→ **INSTRUCTIONS FOR THE TASK**
Sort through the data and copy the lines holding the word "Write".

→ **SUPPLIED MATERIAL**

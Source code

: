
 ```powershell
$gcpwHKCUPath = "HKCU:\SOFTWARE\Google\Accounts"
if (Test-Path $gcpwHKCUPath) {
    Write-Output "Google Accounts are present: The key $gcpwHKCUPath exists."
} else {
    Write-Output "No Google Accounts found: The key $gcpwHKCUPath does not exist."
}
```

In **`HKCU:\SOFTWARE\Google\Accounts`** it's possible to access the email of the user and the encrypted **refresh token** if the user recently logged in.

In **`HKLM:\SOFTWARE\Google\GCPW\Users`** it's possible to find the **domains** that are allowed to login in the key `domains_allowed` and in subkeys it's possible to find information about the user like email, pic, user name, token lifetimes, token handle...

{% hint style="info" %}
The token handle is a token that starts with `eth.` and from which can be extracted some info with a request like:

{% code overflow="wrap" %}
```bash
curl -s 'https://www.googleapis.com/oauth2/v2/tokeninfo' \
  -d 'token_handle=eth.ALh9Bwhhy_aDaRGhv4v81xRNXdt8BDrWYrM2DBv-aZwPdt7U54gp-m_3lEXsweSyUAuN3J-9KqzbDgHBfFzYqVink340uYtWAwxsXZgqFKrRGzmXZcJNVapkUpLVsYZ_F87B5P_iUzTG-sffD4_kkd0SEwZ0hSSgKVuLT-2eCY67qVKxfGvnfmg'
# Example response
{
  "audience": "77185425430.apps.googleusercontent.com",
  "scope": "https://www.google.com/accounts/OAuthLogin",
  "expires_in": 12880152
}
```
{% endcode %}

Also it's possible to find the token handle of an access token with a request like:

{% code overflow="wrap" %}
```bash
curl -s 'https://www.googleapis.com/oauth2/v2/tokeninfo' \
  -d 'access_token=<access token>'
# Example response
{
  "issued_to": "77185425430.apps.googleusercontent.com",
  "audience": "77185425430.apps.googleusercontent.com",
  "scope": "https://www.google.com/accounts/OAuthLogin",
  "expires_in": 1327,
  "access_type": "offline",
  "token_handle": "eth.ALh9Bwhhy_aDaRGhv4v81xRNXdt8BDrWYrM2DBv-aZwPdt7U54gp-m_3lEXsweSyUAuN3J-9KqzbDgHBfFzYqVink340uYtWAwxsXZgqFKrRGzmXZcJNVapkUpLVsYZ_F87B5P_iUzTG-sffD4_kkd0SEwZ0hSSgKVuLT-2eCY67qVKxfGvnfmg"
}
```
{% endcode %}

→ **ANSWER BELOW**
    Write-Output "Google Accounts are present: The key $gcpwHKCUPath exists."
    Write-Output "No Google Accounts found: The key $gcpwHKCUPath does not exist."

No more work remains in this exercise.